Starring Robert DeNiro, Joe Pesci, Al Pacino, Ray Romano, Anna Paquin, Jesse Plemons, Harvey Keitel, Bobby Cannavale
You can appreciate Martin Scorsese’s accomplishments and his lasting legacy in cinema without really loving his films. His latest “The Irishman” is a Netflix-funded mob flick that harkens back to his “Casino” or “Goodfellas” days, with a spattering of familiar cast. Given free rein by Netflix, the only studio who would (or could) give him this type of budget leeway, The Oscar-winning director feels the need to show the main character doing even the most insignificant of tasks. As the film passes the two-hour mark on its way to three hours and thirty minutes, you realize that giving a filmmaker ultimate control, maybe isn’t always the best idea. Now if you are at home watching on Netflix and not in theaters you can pause and take breaks, but even then, “The Irishman” will test your patience.

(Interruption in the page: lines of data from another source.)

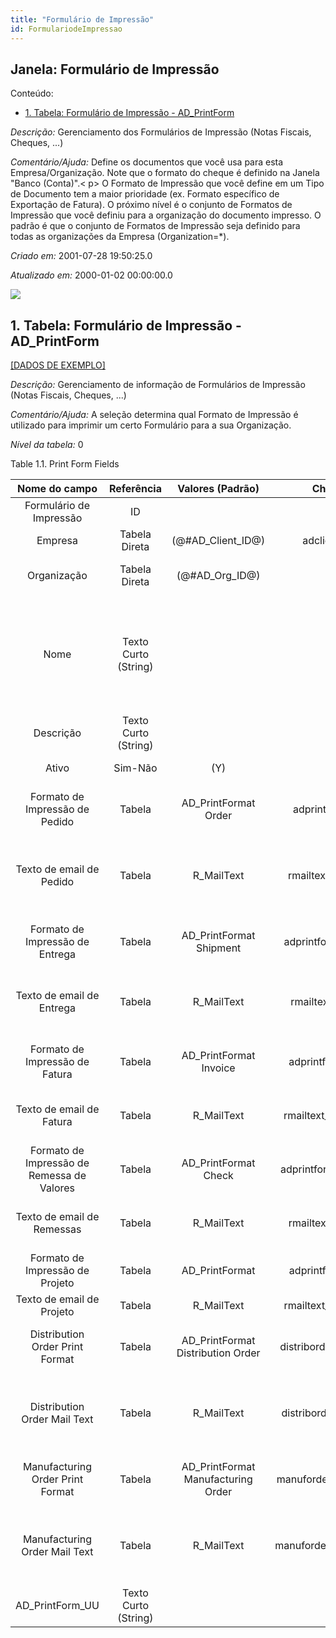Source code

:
 ```yaml
---
title: "Formulário de Impressão"
id: FormulariodeImpressao
---
```

<div id="d108563e1" class="section chapter">

<div class="titlepage">

<div>

<div>

## Janela: Formulário de Impressão

</div>

</div>

</div>

<div class="toc">

<div class="toc-title">

Conteúdo:

</div>

  - <span class="section">[1. Tabela: Formulário de Impressão -
    AD\_PrintForm](#d108563e23)</span>

</div>

<span class="emphasis">*Descrição:* </span> Gerenciamento dos
Formulários de Impressão (Notas Fiscais, Cheques, ...)

<span class="emphasis">*Comentário/Ajuda:* </span>Define os documentos
que você usa para esta Empresa/Organização. Note que o formato do cheque
é definido na Janela "Banco (Conta)".\< p\> O Formato de Impressão que
você define em um Tipo de Documento tem a maior prioridade (ex. Formato
específico de Exportação de Fatura). O próximo nível é o conjunto de
Formatos de Impressão que você definiu para a organização do documento
impresso. O padrão é que o conjunto de Formatos de Impressão seja
definido para todas as organizações da Empresa (Organization=\*).

<span class="emphasis"> *Criado em:* </span>2001-07-28 19:50:25.0

<span class="emphasis">*Atualizado em:* </span>2000-01-02 00:00:00.0

![](/img/manual/FormulariodeImpressao.png)

<div id="d108563e23" class="section section">

<div class="titlepage">

<div>

<div>

## 1. Tabela: Formulário de Impressão - AD\_PrintForm

</div>

</div>

</div>

[\[DADOS DE EXEMPLO\]](data/AD_PrintForm_data)

<span class="emphasis">*Descrição:*</span> Gerenciamento de informação
de Formulários de Impressão (Notas Fiscais, Cheques, ...)

<span class="emphasis">*Comentário/Ajuda:* </span> A seleção determina
qual Formato de Impressão é utilizado para imprimir um certo Formulário
para a sua Organização.

<span class="emphasis">*Nível da tabela:* </span>0

</div>

<div id="d108563e40" class="table">

<div class="table-title">

Table 1.1. Print Form
Fields

</div>

<div class="table-contents">

|               Nome do campo                |      Referência      |          Valores (Padrão)           |        Chave restritiva         |                Regra de validação                |                            Descrição                             |                                                               Comentário/Ajuda                                                               |
| :----------------------------------------: | :------------------: | :---------------------------------: | :-----------------------------: | :----------------------------------------------: | :--------------------------------------------------------------: | :------------------------------------------------------------------------------------------------------------------------------------------: |
|          Formulário de Impressão           |          ID          |                                     |                                 |                                                  |                               Form                               |                                                                                                                                              |
|                  Empresa                   |    Tabela Direta     |        (@\#AD\_Client\_ID@)         |      adclient\_adprintform      |        AD\_Client.AD\_Client\_ID \< \> 0         |                (semelhante ao primeiro relatório)                |                                                             (ver o mesmo acima)                                                              |
|                Organização                 |    Tabela Direta     |          (@\#AD\_Org\_ID@)          |                                 | (AD\_Org.IsSummary='N' OR AD\_Org.AD\_Org\_ID=0) |                (semelhante ao primeiro relatório)                |                                                             (ver o mesmo acima)                                                              |
|                    Nome                    | Texto Curto (String) |                                     |                                 |                                                  |              Alphanumeric identifier of the entity               | The name of an entity (record) is used as an default search option in addition to the search key. The name is up to 60 characters in length. |
|                 Descrição                  | Texto Curto (String) |                                     |                                 |                                                  |             Optional short description of the record             |                                                 A description is limited to 255 characters.                                                  |
|                   Ativo                    |       Sim-Não        |                 (Y)                 |                                 |                                                  |                (semelhante ao primeiro relatório)                |                                                             (ver o mesmo acima)                                                              |
|       Formato de Impressão de Pedido       |        Tabela        |        AD\_PrintFormat Order        |    adprintformat\_formorder     |                                                  |             Print Format for Orders, Quotes, Offers              |                                           You need to define a Print Format to print the document.                                           |
|          Texto de email de Pedido          |        Tabela        |             R\_MailText             |   rmailtext\_orderadprintform   |                                                  | Email text used for sending order acknowledgements or quotations |                             Standard email template used to send acknowledgements or quotations as attachments.                              |
|      Formato de Impressão de Entrega       |        Tabela        |      AD\_PrintFormat Shipment       |   adprintformat\_formshipment   |                                                  |         Print Format for Shipments, Receipts, Pick Lists         |                                           You need to define a Print Format to print the document.                                           |
|         Texto de email de Entrega          |        Tabela        |             R\_MailText             |   rmailtext\_shipadprintform    |                                                  |            Email text used for sending delivery notes            |                                     Standard email template used to send delivery notes as attachments.                                      |
|       Formato de Impressão de Fatura       |        Tabela        |       AD\_PrintFormat Invoice       |   adprintformat\_forminvoice    |                                                  |                Print Format for printing Invoices                |                                           You need to define a Print Format to print the document.                                           |
|          Texto de email de Fatura          |        Tabela        |             R\_MailText             |  rmailtext\_invoiceadprintform  |                                                  |               Email text used for sending invoices               |                                        Standard email template used to send invoices as attachments.                                         |
| Formato de Impressão de Remessa de Valores |        Tabela        |        AD\_PrintFormat Check        |  adprintformat\_formremittance  |                                                  |              Print Format for separate Remittances               |                                           You need to define a Print Format to print the document.                                           |
|         Texto de email de Remessas         |        Tabela        |             R\_MailText             |   rmailtext\_remitadprintform   |                                                  |         Email text used for sending payment remittances          |                                       Standard email template used to send remittances as attachments.                                       |
|      Formato de Impressão de Projeto       |        Tabela        |           AD\_PrintFormat           |   adprintformat\_formproject    |                                                  |                  Standard Project Print Format                   |                                                        Standard Project Print Format                                                         |
|         Texto de email de Projeto          |        Tabela        |             R\_MailText             |  rmailtext\_projectadprintform  |                                                  |                 Standard text for Project EMails                 |                                                       Standard text for Project EMails                                                       |
|      Distribution Order Print Format       |        Tabela        | AD\_PrintFormat Distribution Order  | distriborderprintformat\_adprin |                                                  |           Print Format for printing Distribution Order           |                                           You need to define a Print Format to print the document.                                           |
|        Distribution Order Mail Text        |        Tabela        |             R\_MailText             | distribordermailtext\_adprintfo |                                                  |          Email text used for sending Distribution Order          |                                   Standard email template used to send Manufacturing Order as attachments.                                   |
|      Manufacturing Order Print Format      |        Tabela        | AD\_PrintFormat Manufacturing Order | manuforderprintformat\_adprintf |                                                  |          Print Format for printing Manufacturing Order           |                                           You need to define a Print Format to print the document.                                           |
|       Manufacturing Order Mail Text        |        Tabela        |             R\_MailText             | manufordermailtext\_adprintform |                                                  |         Email text used for sending Manufacturing Order          |                                   Standard email template used to send Manufacturing Order as attachments.                                   |
|             AD\_PrintForm\_UU              | Texto Curto (String) |                                     |                                 |                                                  |                                                                  |                                                                                                                                              |

</div>

</div>

  

</div>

“I heard you paint houses,” Jimmy Hoffa (Pacino) inquiring about the reliable meat man turned hitman Frank Sheeran (DeNiro). Back when he was delivering meat or stealing it, depending on who you asked, Frank had a chance encounter with mob boss Russell Bufalino, he fixed his truck broke down on the side of the road. A chance encounter turned into a lifelong friendship and a career path he never saw coming. Frank quickly became the go-to guy for the most difficult situations, which is why politician and union leader Jimmy Hoffa wanted him by his side. However, a dog can’t faithfully serve two masters. When one organization’s needs get crossed with the other entitled ambitions, both houses end up needing a new coat of paint.
After three hours we just want the end to come because "The Irishman" gives the audience very little to take with them or apply to their own lives.
When you start watching “The Irishman,” after being guaranteed brilliance by so much hype and positive reviews, you should be a little concerned when things never pick up. Of course as Frank tells us in the story, you know in this business when someone says “a little concerned” that means you should be “very concerned.” An hour in, when Pacino shows up shouting and stealing the film away from everyone else, there is welcome new energy to the pacing. Hoffa’s story begins to navigate the narrative, putting DeNiro and Pesci’s softer roles on the back burner. Even if you didn’t know who Hoffa was, this film does a good job helping you out with that, despite knowing what’s coming for him. There is an underlying vein of dry humor and irony that runs through “The Irishman,” similar to “The Departed.” A few chuckles isn’t respite for the meandering Scorsese does, losing his average viewer in the process.
In 209 minutes, the film builds to one singular uncomfortable moment, the one that finds Frank truly the middle man. It’s the third act where we get the slightest of emotional resonance, not that DeNiro’s character shows much of anything. After three hours we just want the end to come because “The Irishman” gives the audience very little to take with them or apply to their own lives. The much talked about computer-generated de-aging isn’t distracting in the slightest and Scorsese’s team really blends the visual effects with the natural in a way that never feels like an effect or gimmick. Some of the wide shots are beautiful and really transport the viewer to a time period that spans over forty years. The question you will have to decide for yourself, is the three and half hours worth the effort?
Two good performances and some technical wizardry doesn’t warrant the films excessive running time and crippled pacing.